Pope Francis Just Stood Up to Critics With a Bold Statement About the Poor


The news: Pope Francis defended himself this week against critics who tried to paint his progressive attitude toward the poor as a form of communism.

"The fact that the love for the poor is in the center of the gospel is misunderstood," the Pope said in a speech at the World Meeting of Popular Movements — a group comprised of farmers, workers and trade unions, reports Newsweek

"Land, housing and work are increasingly unavailable to the majority of the world's population," Francis said. "If I talk about this, some will think that the Pope is a communist."

And he was right.
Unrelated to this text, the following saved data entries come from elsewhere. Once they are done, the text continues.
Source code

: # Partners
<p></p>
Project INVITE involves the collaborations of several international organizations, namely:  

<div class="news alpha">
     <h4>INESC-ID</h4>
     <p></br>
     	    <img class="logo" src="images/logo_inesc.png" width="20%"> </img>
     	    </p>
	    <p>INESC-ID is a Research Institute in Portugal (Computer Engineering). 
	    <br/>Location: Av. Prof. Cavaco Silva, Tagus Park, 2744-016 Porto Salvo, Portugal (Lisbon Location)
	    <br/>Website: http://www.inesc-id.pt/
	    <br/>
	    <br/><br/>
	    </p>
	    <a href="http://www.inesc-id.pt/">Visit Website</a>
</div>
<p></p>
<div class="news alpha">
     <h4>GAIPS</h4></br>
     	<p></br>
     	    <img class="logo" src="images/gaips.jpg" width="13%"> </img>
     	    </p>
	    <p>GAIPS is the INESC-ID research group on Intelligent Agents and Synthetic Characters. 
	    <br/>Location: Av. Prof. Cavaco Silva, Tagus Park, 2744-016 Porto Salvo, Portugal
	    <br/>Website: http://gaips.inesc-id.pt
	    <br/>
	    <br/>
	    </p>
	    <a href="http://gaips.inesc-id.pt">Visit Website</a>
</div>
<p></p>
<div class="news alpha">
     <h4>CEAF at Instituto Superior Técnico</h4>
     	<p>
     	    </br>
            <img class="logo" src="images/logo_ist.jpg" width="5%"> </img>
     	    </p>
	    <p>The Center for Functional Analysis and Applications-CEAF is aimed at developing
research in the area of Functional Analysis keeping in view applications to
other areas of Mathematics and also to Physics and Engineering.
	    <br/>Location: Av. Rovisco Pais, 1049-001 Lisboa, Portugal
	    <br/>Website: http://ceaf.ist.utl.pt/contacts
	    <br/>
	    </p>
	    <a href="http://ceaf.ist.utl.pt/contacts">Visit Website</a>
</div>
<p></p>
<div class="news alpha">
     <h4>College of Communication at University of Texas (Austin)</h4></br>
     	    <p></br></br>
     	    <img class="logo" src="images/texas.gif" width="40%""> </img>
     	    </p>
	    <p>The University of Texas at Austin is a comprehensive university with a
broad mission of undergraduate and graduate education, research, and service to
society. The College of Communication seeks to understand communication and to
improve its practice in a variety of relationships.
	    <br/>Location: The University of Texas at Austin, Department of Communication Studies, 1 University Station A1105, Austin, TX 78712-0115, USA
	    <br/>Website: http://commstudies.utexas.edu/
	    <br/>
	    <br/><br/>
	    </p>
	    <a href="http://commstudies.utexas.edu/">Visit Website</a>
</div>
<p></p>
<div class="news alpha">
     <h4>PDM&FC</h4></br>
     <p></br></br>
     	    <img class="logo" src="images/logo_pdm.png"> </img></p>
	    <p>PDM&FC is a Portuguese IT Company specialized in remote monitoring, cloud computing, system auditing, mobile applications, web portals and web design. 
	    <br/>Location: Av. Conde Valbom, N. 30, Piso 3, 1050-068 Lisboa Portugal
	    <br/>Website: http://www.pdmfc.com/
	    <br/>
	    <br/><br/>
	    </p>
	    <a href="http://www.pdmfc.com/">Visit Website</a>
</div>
Earlier this year, Rush Limbaugh derided the Pope's altruistic stance toward the poor as "Marxism" and "socialism" rather than charity. But the pontiff's words upset more than just conservative demagogues; American Christians are upset with Francis' actions as well.
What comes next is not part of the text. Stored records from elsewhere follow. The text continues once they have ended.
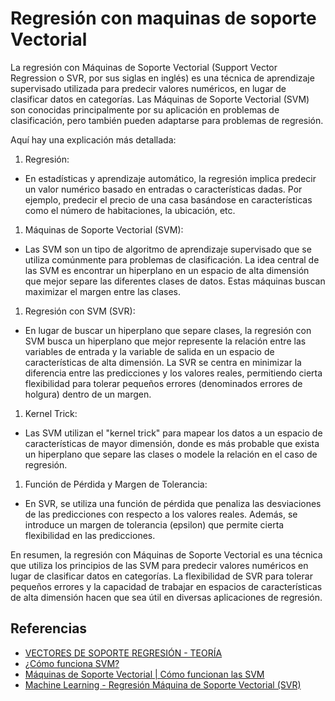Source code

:# Regresión con maquinas de soporte Vectorial

 La regresión con Máquinas de Soporte Vectorial (Support Vector Regression o SVR, por sus siglas en inglés) es una técnica de aprendizaje supervisado utilizada para predecir valores numéricos, en lugar de clasificar datos en categorías. Las Máquinas de Soporte Vectorial (SVM) son conocidas principalmente por su aplicación en problemas de clasificación, pero también pueden adaptarse para problemas de regresión.

Aquí hay una explicación más detallada:

1. Regresión:

- En estadísticas y aprendizaje automático, la regresión implica predecir un valor numérico basado en entradas o características dadas. Por ejemplo, predecir el precio de una casa basándose en características como el número de habitaciones, la ubicación, etc.

1. Máquinas de Soporte Vectorial (SVM):

- Las SVM son un tipo de algoritmo de aprendizaje supervisado que se utiliza comúnmente para problemas de clasificación. La idea central de las SVM es encontrar un hiperplano en un espacio de alta dimensión que mejor separe las diferentes clases de datos. Estas máquinas buscan maximizar el margen entre las clases.

1. Regresión con SVM (SVR):

- En lugar de buscar un hiperplano que separe clases, la regresión con SVM busca un hiperplano que mejor represente la relación entre las variables de entrada y la variable de salida en un espacio de características de alta dimensión.
La SVR se centra en minimizar la diferencia entre las predicciones y los valores reales, permitiendo cierta flexibilidad para tolerar pequeños errores (denominados errores de holgura) dentro de un margen.

1. Kernel Trick:

- Las SVM utilizan el "kernel trick" para mapear los datos a un espacio de características de mayor dimensión, donde es más probable que exista un hiperplano que separe las clases o modele la relación en el caso de regresión.

1. Función de Pérdida y Margen de Tolerancia:

- En SVR, se utiliza una función de pérdida que penaliza las desviaciones de las predicciones con respecto a los valores reales. Además, se introduce un margen de tolerancia (epsilon) que permite cierta flexibilidad en las predicciones.

En resumen, la regresión con Máquinas de Soporte Vectorial es una técnica que utiliza los principios de las SVM para predecir valores numéricos en lugar de clasificar datos en categorías. La flexibilidad de SVR para tolerar pequeños errores y la capacidad de trabajar en espacios de características de alta dimensión hacen que sea útil en diversas aplicaciones de regresión.

## Referencias

- [VECTORES DE SOPORTE REGRESIÓN - TEORÍA](https://www.youtube.com/watch?v=QYkYynoxzBw)
- [¿Cómo funciona SVM?](https://www.youtube.com/watch?v=kl6tyEi5eso)
- [Máquinas de Soporte Vectorial | Cómo funcionan las SVM](https://www.youtube.com/watch?v=XyH8bdv_DSw)
- [Machine Learning - Regresión Máquina de Soporte Vectorial (SVR)](https://www.youtube.com/watch?v=g1yGX_ouHAw)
On Sunday, one American cardinal at the Vatican told USA Today that the Roman Catholic Church was "a ship without a rudder" thanks to Pope Francis. The cardinal joked everyone was "feeling a bit seasick."

But Pope Francis has remained steadfast in his commitment. The world needs to "keep up the fight" for the disenfranchised, the Pope said. "Let's say together with our heart: no family without a roof, no peasant farmer without land, no worker without rights, no person without dignified labor."

The Pope's latest words are just the latest in a string of progressive commentary he's made in recent weeks. Last week, Pope Francis stated his belief in evolution and the Big Bang Theory. And earlier in October, he doubled down on including gays in the church despite a bureaucratic setback, saying, "God is not afraid of new things."

The takeaway: Pope Francis is right to be alarmed; the average worker would have to work 354 years to make what the average CEO makes in one year. Under such economic circumstances, it's refreshing to see the Church take such a bold stance, even if it attracts negative attention from some pundits.